My generation probably grew up outside of that digital world. The generation that those YOUthDIGers represent, they grew up in a connected reality, and that connected reality has it same challenges as the offline world and probably intensifies some of the challenges that are being posed by that new reality, Council of Europe tries to respond to that, a number of my colleagues are also in the room because we are – actually since from before the creation of the Internet, Council of Europe was already looking at how we should preserve the automated processes, processing of individual data. That was the first data protection Convention back in 1980. We then discovered and started to work on what are the misuses of the Internet and the global interconnectivity with the cybercrime Convention. Right now we’re also focusing our work on the future of artificial intelligence, what does artificial intelligence bring to us, what are the hopes, what are the aspirations, what are the expectations, what are maybe the visions that we may have about this, but also what are the back slides? What are the darker sides of what’s being developed and I think within that context we definitely need to look at how do we see our societies, how do we see our societies not only today but also tomorrow and how do we want to live as humans, as humans of the common planet, as common as humans of the common Europe which is also increasingly being fragmented.
So that work fits within the global context, and what we’re doing, that also is what we try to do as Council of Europe, it is not limited to a specific geographical scope. We try to look at the connections that are there between other parts of the world and when we develop instruments such as the cybercrime Convention, then we also develop hem in the context of the global environment. The same goes for artificial intelligence, but I would also invite you, because I read and understood your messages quite clearly, but I would also invite you to think a little bit beyond that, that is to go and I think – I hope that this EuroDIG will also try to do that, that is to go beyond the spectrum of what we can see, and see through the spectrum to what the future developments may be, and how we will need to position ourselves with regards to that.
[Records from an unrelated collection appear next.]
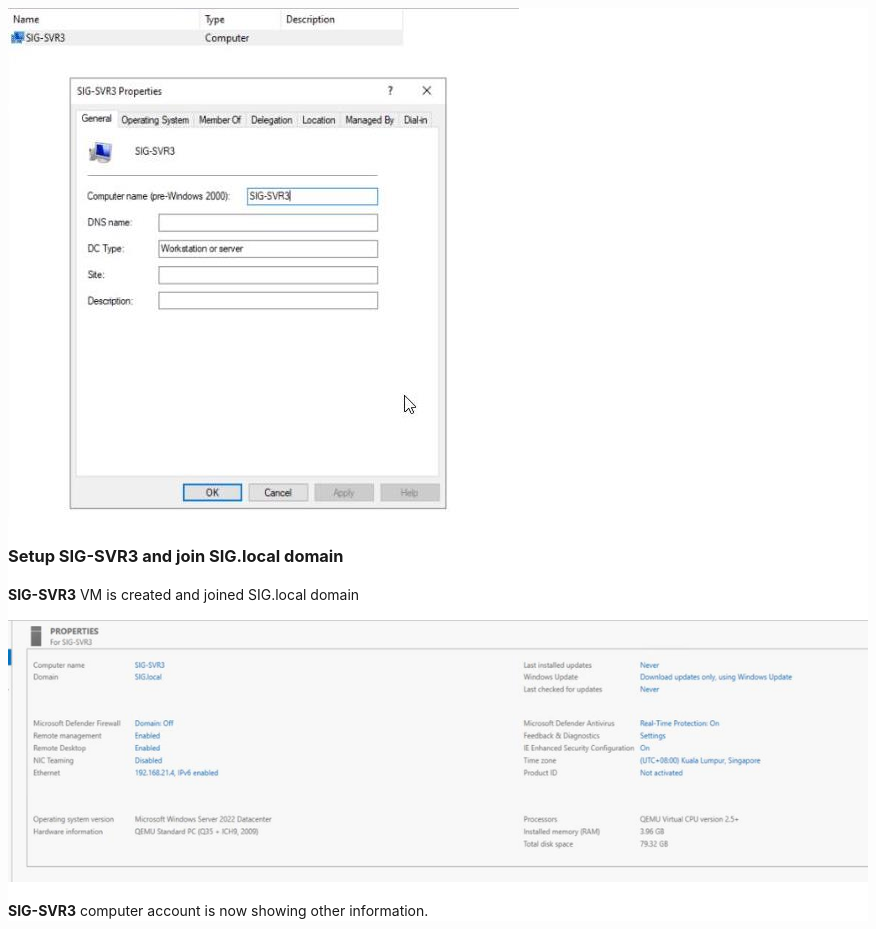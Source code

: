 ![Prestaged Computer Account](./img/PrestagedComputerAccount.jpg)

### Setup SIG-SVR3 and join SIG.local domain

**SIG-SVR3** VM is created and joined SIG.local domain

![SIG-SVR3](./img/SIG-SVR3.jpg)

**SIG-SVR3** computer account is now showing other information.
Then, of course, in the context of Europe, indeed, fragmentation is also taking place, geographical fragmentation is taking place, I welcome our Friends from Ukraine here that made it to the EuroDIG. Thank you for that. I know that many of you are going through hardships, have traveled a long way, even longer than Thomas with his two-hour delay last night, but have come from very far in order to be here.
To be with us, and to share their experiences. This is a new trick, a new difficulty that we will need to be facing in maybe a more fragmented world and how the Internet, how the digital space, digital environment is increasingly going to be used as part of warfare, as part of increased polarization of our societies, and we need to be able to stand against that.